What you are asked to do. Below are the records. Gather each line that holds "https".

Provided entries.
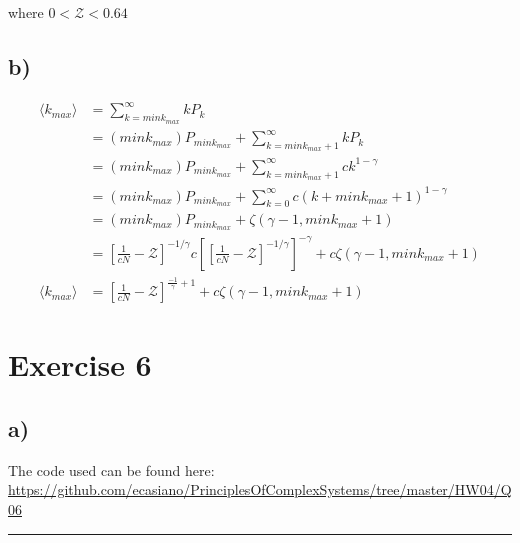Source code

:\documentclass{article}
\begin{document}
where $0 < \mathcal{Z} < 0.64$

\subsection{b)}

\begin{align}
\langle k_{max} \rangle &= \sum_{k = mink_{max}}^{\infty} k P_k \\
&= (mink_{max}) P_{mink_{max}} + \sum_{k = mink_{max} + 1}^{\infty} k P_k \\
&= (mink_{max}) P_{mink_{max}} + \sum_{k = mink_{max} + 1}^{\infty} c k^{1-\gamma} \\
&= (mink_{max}) P_{mink_{max}} + \sum_{k = 0}^{\infty} c (k + mink_{max}+1)^{1-\gamma} \\
&= (mink_{max}) P_{mink_{max}} + \zeta(\gamma - 1, mink_{max}+1) \\
&=  [\frac{1}{cN} - \mathcal{Z}]^{-1/\gamma} c[  [\frac{1}{cN} - \mathcal{Z}]^{-1/\gamma} ] ^{-\gamma} + c \zeta(\gamma - 1, mink_{max}+1) \\
\langle k_{max} \rangle &=  [\frac{1}{cN} - \mathcal{Z}]^{\frac{-1}{\gamma} + 1} + c \zeta(\gamma - 1, mink_{max}+1)
\end{align}


\section{Exercise 6}

\subsection{a)}

The code used can be found here: \url{https://github.com/ecasiano/PrinciplesOfComplexSystems/tree/master/HW04/Q06}

\hrule %
\end{document}
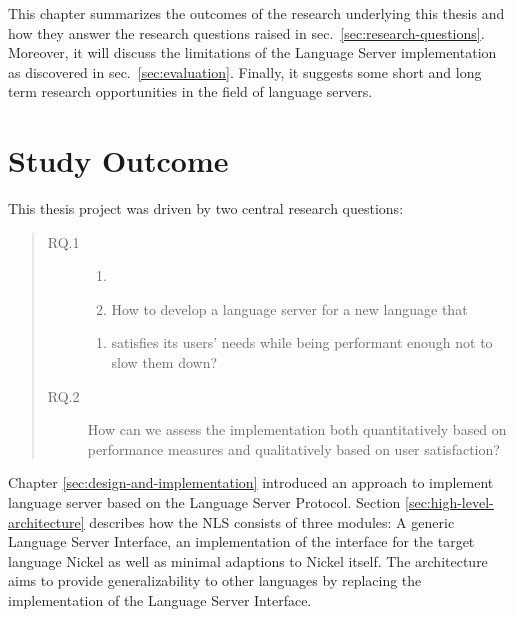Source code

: \documentclass[
  a4paper,
  bibtex,
  english,
  nomenclature]{kthlatex/kththesis/kththesis}
\providecommand{\tightlist}{%
  \setlength{\itemsep}{0pt}\setlength{\parskip}{0pt}}
\begin{document}
This chapter summarizes the outcomes of the research underlying this
thesis and how they answer the research questions raised in
sec.~\ref{sec:research-questions}. Moreover, it will discuss the
limitations of the Language Server implementation as discovered in
sec.~\ref{sec:evaluation}. Finally, it suggests some short and long term
research opportunities in the field of language servers.

\hypertarget{sec:study-outcome}{%
\section{Study Outcome}\label{sec:study-outcome}}

This thesis project was driven by two central research questions:

\begin{quote}
\begin{description}
\item[RQ.1]
\begin{enumerate}
\def\labelenumi{\alph{enumi})}
\tightlist
\item[]
\item
  How to develop a language server for a new language that
\end{enumerate}

\begin{enumerate}
\def\labelenumi{\alph{enumi})}
\setcounter{enumi}{1}
\tightlist
\item
  satisfies its users' needs while being performant enough not to slow
  them down?
\end{enumerate}
\item[RQ.2]
How can we assess the implementation both quantitatively based on
performance measures and qualitatively based on user satisfaction?
\end{description}
\end{quote}

Chapter \ref{sec:design-and-implementation} introduced an approach to
implement language server based on the Language Server Protocol. Section
\ref{sec:high-level-architecture} describes how the NLS consists of
three modules: A generic Language Server Interface, an implementation of
the interface for the target language Nickel as well as minimal
adaptions to Nickel itself. The architecture aims to provide
generalizability to other languages by replacing the implementation of
the Language Server Interface.
\end{document}
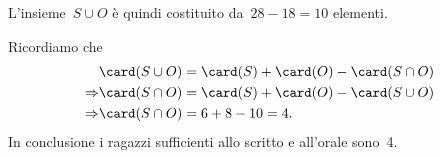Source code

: \begin{exrig}
\begin{esempio}
L'insieme~$S\cup O$ è quindi costituito da~$28-18=10$ elementi.

Ricordiamo che
\begin{align*}
 &\card(S\cup O)=\card(S)+\card(O)-\card(S\cap O)\\
 \Rightarrow &\card(S\cap O)=\card(S)+\card(O)-\card(S\cup O)\\
 \Rightarrow &\card(S\cap O)=6+8-10=4.
\end{align*}
In conclusione i ragazzi sufficienti allo scritto e all'orale sono~4.
\end{esempio}
\end{exrig}

\ovalbox{\risolvii \ref{ese:7.38}, \ref{ese:7.39}, \ref{ese:7.40}, \ref{ese:7.41}, \ref{ese:7.42}, \ref{ese:7.43}, \ref{ese:7.44}, \ref{ese:7.45}, \ref{ese:7.46}, \ref{ese:7.47},
\ref{ese:7.48}, \ref{ese:7.49}, \ref{ese:7.50}}

\vspazio\ovalbox{\ref{ese:7.51}}
\newpage
 
\cleardoublepage
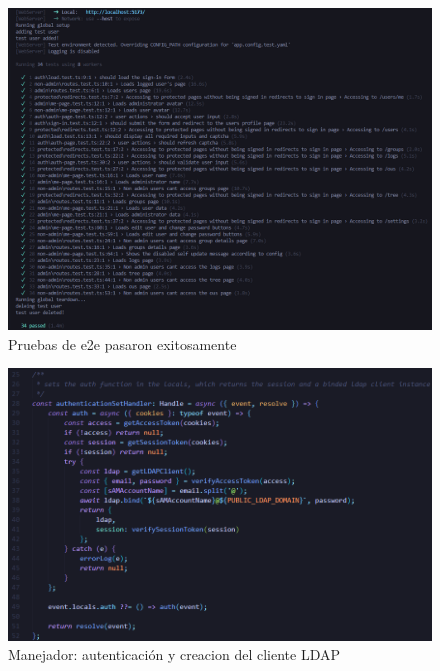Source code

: \begin{figure}[H]
    \centering
    \includegraphics[width=\linewidth]{images/playwright tests run successfully.png}
    \caption{Pruebas de e2e pasaron exitosamente}
    \label{fig:e2e-test-run-ok}
\end{figure}


\begin{figure}[H]
    \centering
    \includegraphics[width=\textwidth]{images/code/authenticationSetHandler.png}
    \caption{Manejador: autenticación y creacion del cliente LDAP}
    \label{fig:authentication-set-handler}
\end{figure}

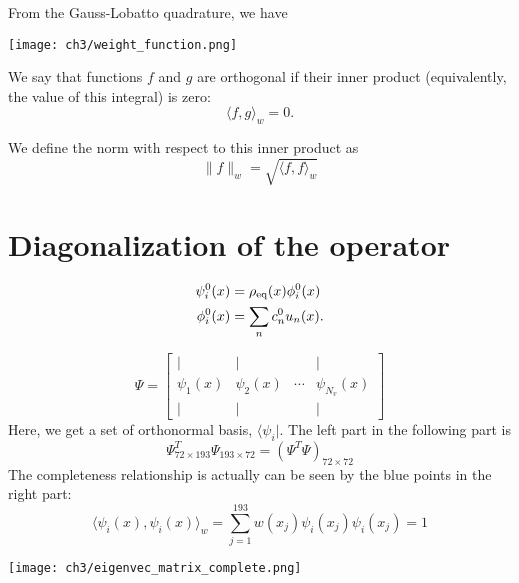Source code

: \begin{definition}
From the  Gauss-Lobatto quadrature, we have
\begin{center}
        \texttt{[image: ch3/weight\_function.png]}   
\end{center}
\end{definition}

\begin{definition}[Orthogonal]
We say that functions $f$ and $g$ are orthogonal if their inner product (equivalently, the value of this integral) is zero:
\begin{equation}
        \langle f,g\rangle _{w}=0.
\end{equation}
\end{definition}

\begin{definition}[Norm]
We define the norm with respect to this inner product as
\begin{equation}
        \|f\|_w = \sqrt{\langle f, f\rangle_w}
\end{equation}
\end{definition}

\section{Diagonalization of the operator}
\begin{definition}
\begin{align}
        \psi^0_i(x) &= \rho_{\rm eq}(x) \phi^0_i(x) \\
        \phi^0_i(x) &= \sum_n c^0_n u_n(x).
\end{align}
\label{basisfunctions}
\end{definition}

\begin{definition}
\begin{equation}
\Psi=
\begin{bmatrix}
\vert & \vert &  & \vert \\
\psi_1(x) & \psi_2(x) & \cdots & \psi_{N_v}(x) \\
\vert & \vert &  & \vert 
\end{bmatrix}
\end{equation}
\label{eigenvectormatrix}
Here, we get a set of orthonormal basis, $\langle \psi_i |$. The left part in the following part is 
\begin{equation}
        \Psi^T_{72\times 193}\Psi_{193 \times 72} = (\Psi^T\Psi)_{72 \times 72}
\end{equation}
The completeness relationship is actually can be seen by the blue points in the right part:
\begin{equation}
        \langle \psi_i(x),\psi_i(x)\rangle _{w} = \sum_{j=1}^{193}w(x_j)\psi_i(x_j)\psi_i(x_j)  = 1
\end{equation}
\begin{center}
        \texttt{[image: ch3/eigenvec\_matrix\_complete.png]}   
\end{center}
\end{definition}

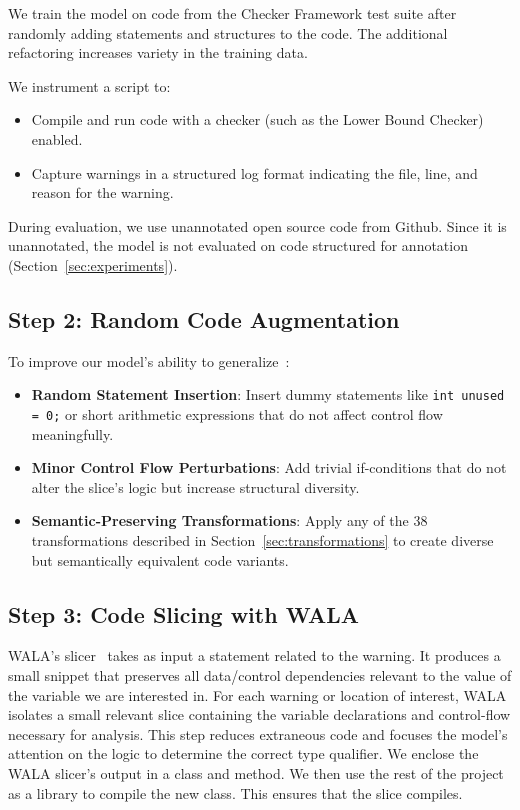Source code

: \documentclass[acmsmall,screen,review,anonymous]{acmart}
\newcommand{\cf}{Checker Framework\xspace}
\begin{document}
We train the model on code from the \cf test suite after randomly adding statements and structures to the code. The additional refactoring increases variety in the training data.

We instrument a script to:
\begin{itemize}
    \item Compile and run code with a checker (such as the Lower Bound Checker) enabled.
    \item Capture warnings in a structured log format indicating the file, line, and reason for the warning.
\end{itemize}

During evaluation, we use unannotated open source code from Github. Since it is unannotated, the model is not evaluated on code structured for annotation (Section~\ref{sec:experiments}).

\subsection{Step 2: Random Code Augmentation}
\label{sec:step2}

To improve our model's ability to generalize~\cite{bengio2017deep}:

\begin{itemize}
    \item \textbf{Random Statement Insertion}: Insert dummy statements like \texttt{int unused = 0;} or short arithmetic expressions that do not affect control flow meaningfully.
    
    \item \textbf{Minor Control Flow Perturbations}: Add trivial if-conditions that do not alter the slice's logic but increase structural diversity.
    
    \item \textbf{Semantic-Preserving Transformations}: Apply any of the 38 transformations described in Section~\ref{sec:transformations} to create diverse but semantically equivalent code variants.
\end{itemize}

\subsection{Step 3: Code Slicing with WALA}
\label{sec:step3}

WALA's slicer~\cite{wala} takes as input a statement related to the warning. It produces a small snippet that preserves all data/control dependencies relevant to the value of the variable we are interested in. For each warning or location of interest, WALA isolates a small relevant slice containing the variable declarations and control-flow necessary for analysis. This step reduces extraneous code and focuses the model's attention on the logic to determine the correct type qualifier. We enclose the WALA slicer's output in a class and method. We then use the rest of the project as a library to compile the new class. This ensures that the slice compiles.
\end{document}
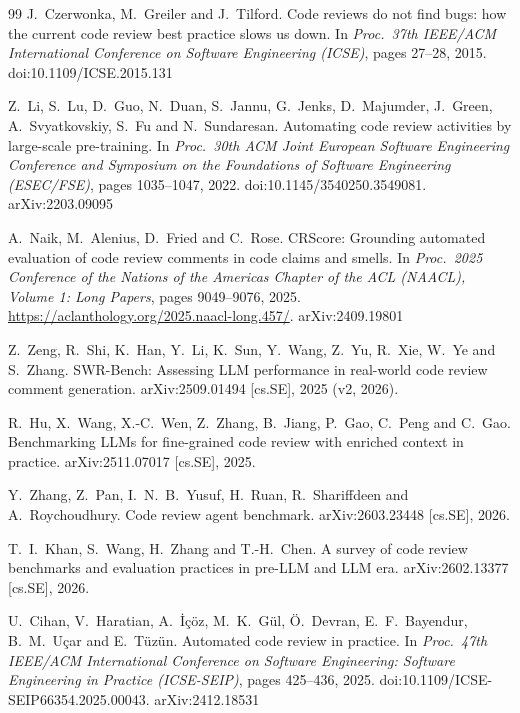 \documentclass[11pt,a4paper]{article}
\begin{document}
\begin{thebibliography}{99}
J.~Czerwonka, M.~Greiler and J.~Tilford.
\newblock Code reviews do not find bugs: how the current code review best
practice slows us down.
\newblock In \emph{Proc.\ 37th IEEE/ACM International Conference on
Software Engineering (ICSE)}, pages 27--28, 2015.
\newblock doi:10.1109/ICSE.2015.131


Z.~Li, S.~Lu, D.~Guo, N.~Duan, S.~Jannu, G.~Jenks, D.~Majumder, J.~Green,
A.~Svyatkovskiy, S.~Fu and N.~Sundaresan.
\newblock Automating code review activities by large-scale pre-training.
\newblock In \emph{Proc.\ 30th ACM Joint European Software Engineering
Conference and Symposium on the Foundations of Software Engineering
(ESEC/FSE)}, pages 1035--1047, 2022.
\newblock doi:10.1145/3540250.3549081. arXiv:2203.09095

A.~Naik, M.~Alenius, D.~Fried and C.~Rose.
\newblock CRScore: Grounding automated evaluation of code review comments
in code claims and smells.
\newblock In \emph{Proc.\ 2025 Conference of the Nations of the Americas
Chapter of the ACL (NAACL), Volume 1: Long Papers}, pages 9049--9076, 2025.
\newblock \url{https://aclanthology.org/2025.naacl-long.457/}. arXiv:2409.19801

Z.~Zeng, R.~Shi, K.~Han, Y.~Li, K.~Sun, Y.~Wang, Z.~Yu, R.~Xie, W.~Ye and
S.~Zhang.
\newblock SWR-Bench: Assessing LLM performance in real-world code review
comment generation.
\newblock arXiv:2509.01494 [cs.SE], 2025 (v2, 2026).

R.~Hu, X.~Wang, X.-C.~Wen, Z.~Zhang, B.~Jiang, P.~Gao, C.~Peng and C.~Gao.
\newblock Benchmarking LLMs for fine-grained code review with enriched
context in practice.
\newblock arXiv:2511.07017 [cs.SE], 2025.

Y.~Zhang, Z.~Pan, I.~N.~B.~Yusuf, H.~Ruan, R.~Shariffdeen and
A.~Roychoudhury.
\newblock Code review agent benchmark.
\newblock arXiv:2603.23448 [cs.SE], 2026.

T.~I.~Khan, S.~Wang, H.~Zhang and T.-H.~Chen.
\newblock A survey of code review benchmarks and evaluation practices in
pre-LLM and LLM era.
\newblock arXiv:2602.13377 [cs.SE], 2026.

U.~Cihan, V.~Haratian, A.~\.I\c{c}\"oz, M.~K.~G\"ul, \"O.~Devran,
E.~F.~Bayendur, B.~M.~U\c{c}ar and E.~T\"uz\"un.
\newblock Automated code review in practice.
\newblock In \emph{Proc.\ 47th IEEE/ACM International Conference on
Software Engineering: Software Engineering in Practice (ICSE-SEIP)},
pages 425--436, 2025.
\newblock doi:10.1109/ICSE-SEIP66354.2025.00043. arXiv:2412.18531


\end{thebibliography}
\end{document}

Exercise solution.
The code used can be found here: \url{https://github.com/ecasiano/PrinciplesOfComplexSystems/tree/master/HW04/Q06}
\newblock \url{https://aclanthology.org/2025.naacl-long.457/}. arXiv:2409.19801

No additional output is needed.